Understanding NoSQL Database Types: Document

I've been covering different aspects of NoSQL in my running series here, which is targeted at beginners who want an entry-level view into databases. Also known as "non-SQL" or "non-relational", this category of database allows for the storage and querying of "schema-free" data — ie. data that is designed through a means other than the tabular model of relational databases.

Indeed — NoSQLs came around in the early 1990s to support features that were inherently difficult or unavailable via SQL's model, such as horizontal scalability. This need became radically greater with the internet's maturation; when managing unstructured/semi-structured data at massive volumes was pivotal — although there is debate at deeper levels on whether SQL vs. NoSQL is a valid line of demarcation regarding DevOps generally.

The four most common NoSQL database systems are: 1) keyvalue 2) document 3) graph 4) column. (But there are many more subsets, with 7 well-known ones.) For more on my CACM 'NoSQL series', you can visit these links:

Definition: Document Databases

Document-oriented databases store data as JSON rather than using columns/rows. It is a native form of data storage, of sorts, due to how it is widely used by the popular NoSQL and SQL systems.

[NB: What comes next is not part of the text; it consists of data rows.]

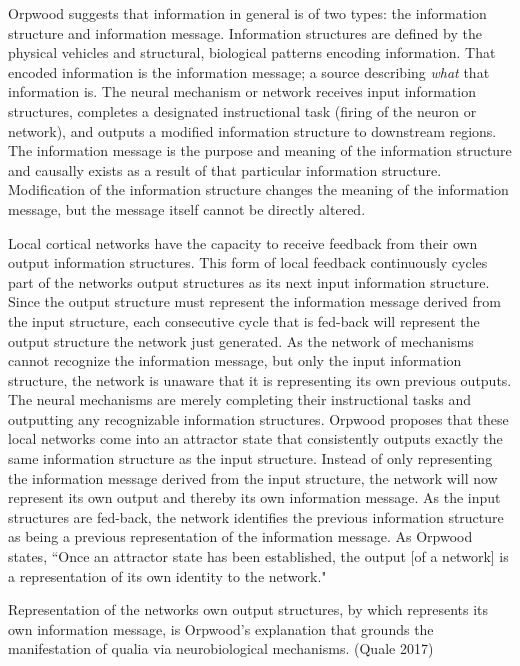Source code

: \begin{myquote}
Orpwood suggests that information in general is of two types: the information structure and information message. Information structures are defined by the physical vehicles and structural, biological patterns encoding information. That encoded information is the information message; a source describing \textsl{what} that information is. The neural mechanism or network receives input information structures, completes a designated instructional task (firing of the neuron or network), and outputs a modified information structure to downstream regions. The information message is the purpose and meaning of the information structure and causally exists as a result of that particular information structure. Modification of the information structure changes the meaning of the information message, but the message itself cannot be directly altered.

Local cortical networks have the capacity to receive feedback from their own output information structures. This form of local feedback continuously cycles part of the networks output structures as its next input information structure. Since the output structure must represent the information message derived from the input structure, each consecutive cycle that is fed-back will represent the output structure the network just generated. As the network of mechanisms cannot recognize the information message, but only the input information structure, the network is unaware that it is representing its own previous outputs. The neural mechanisms are merely completing their instructional tasks and outputting any recognizable information structures. Orpwood proposes that these local networks come into an attractor state that consistently outputs exactly the same information structure as the input structure. Instead of only representing the information message derived from the input structure, the network will now represent its own output and thereby its own information message. As the input structures are fed-back, the network identifies the previous information structure as being a previous representation of the information message. As Orpwood states, “Once an attractor state has been established, the output [of a network] is a representation of its own identity to the network."

Representation of the networks own output structures, by which represents its own information message, is Orpwood's explanation that grounds the manifestation of qualia via neurobiological mechanisms. (Quale 2017)
\end{myquote}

This NoSQL database type is considered one of the four essential ones — so, no surprise, document databases are used by most popular non-relationals such as MongoDB, Cosmos DB, DocumentDB, Elasticsearch, OrientDB, PostgreSQL (which is foremostly SQL), RavenDB and SimpleDB.

Documents in and of themselves are at the root of document-oriented databases. How a document is defined will vary depending on the specific data store implemented. Documents are, however, typically used for encapsulating data into a standard encoding format. Common formats are XML, YAML, JSON, and the binary form, BSON.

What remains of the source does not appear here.